Actually I hope you will never use this method because it sucks for other reasons (under truncation conditions the remainder will reach a minimum and then keep growing albeit slowly), but the problem is that:
- he added a requirement that was never requested (he "dreamed", as AI experts say), that is 10,000 iterations.
- he used a technique that generates a chaotic effect with two attractors.
It could have been done better? Yes, you could use a producer. We could also discuss his concept of the Mc Lauren series, actually.
But the point is, if you know what you're doing, you know how to handle the mistakes it makes. If you don't know, a code that "works" you copy and paste it, and if what you were doing was making yourself lazy at home, well, you got a free requirement (which you might not notice) and some side effects which in numerical calculation are quite unwelcome.
It's true that the average programmer doesn't know how to recognize the two attractors, like I did, because they've never done HPC. So it doesn't even recognize that it has created a chaos effect, nor does it know that it is the truncation that causes it.
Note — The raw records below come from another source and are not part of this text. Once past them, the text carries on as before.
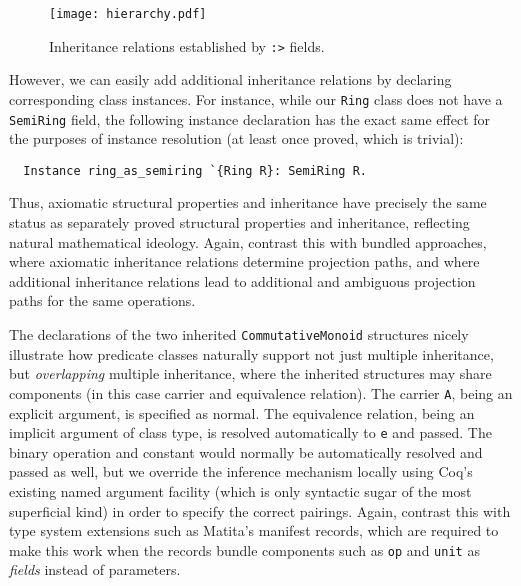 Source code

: \documentclass[a4paper,10pt,runningheads]{llncs}
\begin{document}
\begin{figure}
\label{inheritancediagram}
\centering
\texttt{[image: hierarchy.pdf]}
\caption{Inheritance relations established by \lstinline|:>| fields.}
\end{figure}

However, we can easily add additional inheritance relations by declaring corresponding class instances. For instance, while our \lstinline|Ring| class does not have a \lstinline|SemiRing| field, the following instance declaration has the exact same effect for the purposes of instance resolution (at least once proved, which is trivial):
\begin{lstlisting}
  Instance ring_as_semiring `{Ring R}: SemiRing R.
\end{lstlisting}

Thus, axiomatic structural properties and inheritance have precisely the same status as separately proved structural properties and inheritance, reflecting natural mathematical ideology. Again, contrast this with bundled approaches, where axiomatic inheritance relations determine projection paths, and where additional inheritance relations lead to additional and ambiguous projection paths for the same operations.


The declarations of the two inherited \lstinline|CommutativeMonoid| structures nicely illustrate how predicate classes naturally support not just multiple inheritance, but \emph{overlapping} multiple inheritance, where the inherited structures may share components (in this case carrier and equivalence relation). The carrier \lstinline|A|, being an explicit argument, is specified as normal. The equivalence relation, being an implicit argument of class type, is resolved automatically to \lstinline|e| and passed. The binary operation and constant would normally be automatically resolved and passed as well, but we override the inference mechanism locally using Coq's existing named argument facility (which is only syntactic sugar of the most superficial kind) in order to specify the correct pairings. 
Again, contrast this with type system extensions such as Matita's manifest records, which are required to make this work when the records bundle components such as \lstinline|op| and \lstinline{unit} as \emph{fields} instead of parameters.
\end{document}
But the point is, if you copy and paste code with unknown side effects and requirements that fell out of the sky, you could write MUCH worse things than this.
And that is why, dear gentlemen, that:
- I don't think ChatGPT will take my job away, nor will it take it away from good programmers.
- ChatGPT, being a language model, CANNOT avoid these errors.
- Thus, it cannot even reprogram itself or "improve" itself. He can't do.
There are many reasons why a natural language model will be uncomfortable with programming or very formal logic.
But the point is very simple: you can sleep soundly.
Others will lose their jobs.
Last note:
As you can see, he knows only one series for calculating pi that he identifies with both McLaurin and Taylor. The trouble comes if I ask him this question:
The code is this:
package main
import (
"fmt"
)
func main() {
// Number of terms to use in the series
n := 10000
// Calculate the value of π using the approximation series
pi := 0.0
for k := 0; k < n; k++ {
pi += 1.0/(float64(k)*8.0+1.0) - 1.0/(float64(k)*8.0+4.0) - 1.0/(float64(k)*8.0+5.0) - 1.0/(float64(k)* 8.0+6.0)
}
pi *= 4.0
// Print the calculated π value
fmt.Println("Calculated π value:", pi)
}
Which at first intrigued me because I didn't know her, and which would also be interesting.
If only that code calculated pi, I mean:
Calculated π value: -2.6657193990759604
Now excuse me, I'm going to sleep peacefully.